Re: [PATCH v2] mm: workingset: make workingset detection logic memcg aware

All of lore.kernel.org
 help / color / mirror / Atom feed

From: Vladimir Davydov <vdavydov@virtuozzo.com>
To: Johannes Weiner <hannes@cmpxchg.org>
Cc: Andrew Morton <akpm@linux-foundation.org>,
	Michal Hocko <mhocko@kernel.org>,
	linux-mm@kvack.org, linux-kernel@vger.kernel.org
Subject: Re: [PATCH v2] mm: workingset: make workingset detection logic memcg aware
Date: Tue, 26 Jan 2016 11:27:56 +0300	[thread overview]
Message-ID: <20160126082756.GF11586@esperanza> (raw)
In-Reply-To: <20160125163907.GA29291@cmpxchg.org>

On Mon, Jan 25, 2016 at 11:39:07AM -0500, Johannes Weiner wrote:
> On Sun, Jan 24, 2016 at 07:56:16PM +0300, Vladimir Davydov wrote:
> > Currently, inactive_age is maintained per zone, which results in
> > unexpected file page activations in case memory cgroups are used.
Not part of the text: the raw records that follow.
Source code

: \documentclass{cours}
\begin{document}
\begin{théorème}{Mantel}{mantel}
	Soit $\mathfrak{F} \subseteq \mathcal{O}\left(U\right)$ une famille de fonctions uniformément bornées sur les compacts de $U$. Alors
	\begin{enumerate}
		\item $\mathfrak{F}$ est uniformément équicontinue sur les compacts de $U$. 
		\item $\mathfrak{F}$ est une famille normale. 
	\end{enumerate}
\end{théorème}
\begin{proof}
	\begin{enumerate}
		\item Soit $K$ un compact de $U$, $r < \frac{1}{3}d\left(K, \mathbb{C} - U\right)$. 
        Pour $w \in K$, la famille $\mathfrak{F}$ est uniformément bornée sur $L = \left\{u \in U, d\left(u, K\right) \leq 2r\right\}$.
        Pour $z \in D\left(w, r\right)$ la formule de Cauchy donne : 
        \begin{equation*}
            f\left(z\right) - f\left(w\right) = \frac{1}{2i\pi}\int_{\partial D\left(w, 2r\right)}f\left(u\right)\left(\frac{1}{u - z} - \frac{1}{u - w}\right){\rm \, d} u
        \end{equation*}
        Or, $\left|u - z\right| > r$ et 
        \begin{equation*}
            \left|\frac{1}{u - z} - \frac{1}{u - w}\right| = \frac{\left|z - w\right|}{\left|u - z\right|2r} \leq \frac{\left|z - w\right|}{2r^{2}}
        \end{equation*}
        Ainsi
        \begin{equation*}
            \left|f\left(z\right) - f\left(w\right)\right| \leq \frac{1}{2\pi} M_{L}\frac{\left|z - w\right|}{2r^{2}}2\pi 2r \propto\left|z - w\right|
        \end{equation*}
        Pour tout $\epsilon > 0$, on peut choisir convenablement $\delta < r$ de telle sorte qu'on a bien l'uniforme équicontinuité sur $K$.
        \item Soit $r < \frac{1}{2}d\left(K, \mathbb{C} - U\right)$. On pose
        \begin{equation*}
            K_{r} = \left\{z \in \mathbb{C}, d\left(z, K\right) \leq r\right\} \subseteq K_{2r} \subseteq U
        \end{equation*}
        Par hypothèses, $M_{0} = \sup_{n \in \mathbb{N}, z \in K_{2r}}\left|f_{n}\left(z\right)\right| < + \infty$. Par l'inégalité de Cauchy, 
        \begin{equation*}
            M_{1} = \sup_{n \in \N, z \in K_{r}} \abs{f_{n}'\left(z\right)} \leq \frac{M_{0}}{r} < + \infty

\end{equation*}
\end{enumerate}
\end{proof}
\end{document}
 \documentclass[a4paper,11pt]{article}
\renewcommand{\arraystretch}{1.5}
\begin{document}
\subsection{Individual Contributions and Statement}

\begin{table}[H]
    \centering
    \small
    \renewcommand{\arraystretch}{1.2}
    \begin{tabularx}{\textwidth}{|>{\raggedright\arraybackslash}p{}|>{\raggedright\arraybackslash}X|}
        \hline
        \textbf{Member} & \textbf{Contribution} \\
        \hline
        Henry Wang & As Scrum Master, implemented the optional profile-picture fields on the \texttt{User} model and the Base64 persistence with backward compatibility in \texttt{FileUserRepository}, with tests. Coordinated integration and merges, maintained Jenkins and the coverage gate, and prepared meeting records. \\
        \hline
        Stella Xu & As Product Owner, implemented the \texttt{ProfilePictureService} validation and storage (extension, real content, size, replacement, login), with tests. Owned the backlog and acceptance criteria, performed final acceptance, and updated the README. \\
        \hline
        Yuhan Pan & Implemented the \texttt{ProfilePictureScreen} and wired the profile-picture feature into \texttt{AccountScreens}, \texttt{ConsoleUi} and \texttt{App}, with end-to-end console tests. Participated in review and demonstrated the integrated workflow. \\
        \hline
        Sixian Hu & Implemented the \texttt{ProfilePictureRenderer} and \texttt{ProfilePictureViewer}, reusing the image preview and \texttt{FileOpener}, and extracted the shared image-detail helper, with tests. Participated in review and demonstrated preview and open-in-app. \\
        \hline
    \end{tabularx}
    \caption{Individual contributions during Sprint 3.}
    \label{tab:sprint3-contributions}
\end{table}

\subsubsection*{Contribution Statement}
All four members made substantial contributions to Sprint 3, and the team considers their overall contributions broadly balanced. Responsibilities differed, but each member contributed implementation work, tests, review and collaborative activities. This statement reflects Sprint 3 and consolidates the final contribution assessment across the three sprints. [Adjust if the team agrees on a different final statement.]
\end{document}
For
> > example, if the total number of active pages is big, a memory cgroup
> > might get every refaulted file page activated even if refault distance
> > is much greater than the number of active file pages in the cgroup. This
> > patch fixes this issue by making inactive_age per lruvec.
> 
> Argh!!
> 
> It's great that you're still interested in this and kept working on
> it. I just regret that I worked on the same stuff the last couple days
> without pinging you before picking it up. Oh well...

:-)

> 
> However, my patches are sufficiently different that I think it makes
> sense to discuss them both and figure out the best end result.  I have
> some comments below and will followup this email with my version.
> 
> > The patch is pretty straightforward and self-explaining, but there are
> > two things that should be noted:
> > 
> >  - workingset_{eviction,activation} need to get lruvec given a page.
> >    On the default hierarchy one can safely access page->mem_cgroup
> >    provided the page is pinned, but on the legacy hierarchy a page can
> >    be migrated from one cgroup to another at any moment, so extra care
> >    must be taken to assure page->mem_cgroup will stay put.
> > 
> >    workingset_eviction is passed a locked page, so it is safe to use
> >    page->mem_cgroup in this function. workingset_activation is trickier:
> >    it is called from mark_page_accessed, where the page is not
> >    necessarily locked. To protect it against page->mem_cgroup change, we
> >    move it to __activate_page, which is called by mark_page_accessed
> >    once there's enough pages on percpu pagevec. This function is called
> >    with zone->lru_lock held, which rules out page charge migration.
> 
> When a page moves to another cgroup at the same time it's activated,
> there really is no wrong lruvec to age. Both would be correct. The
> locking guarantees a stable answer, but we don't need it here. It's
> enough to take the rcu lock here to ensure page_memcg() isn't freed.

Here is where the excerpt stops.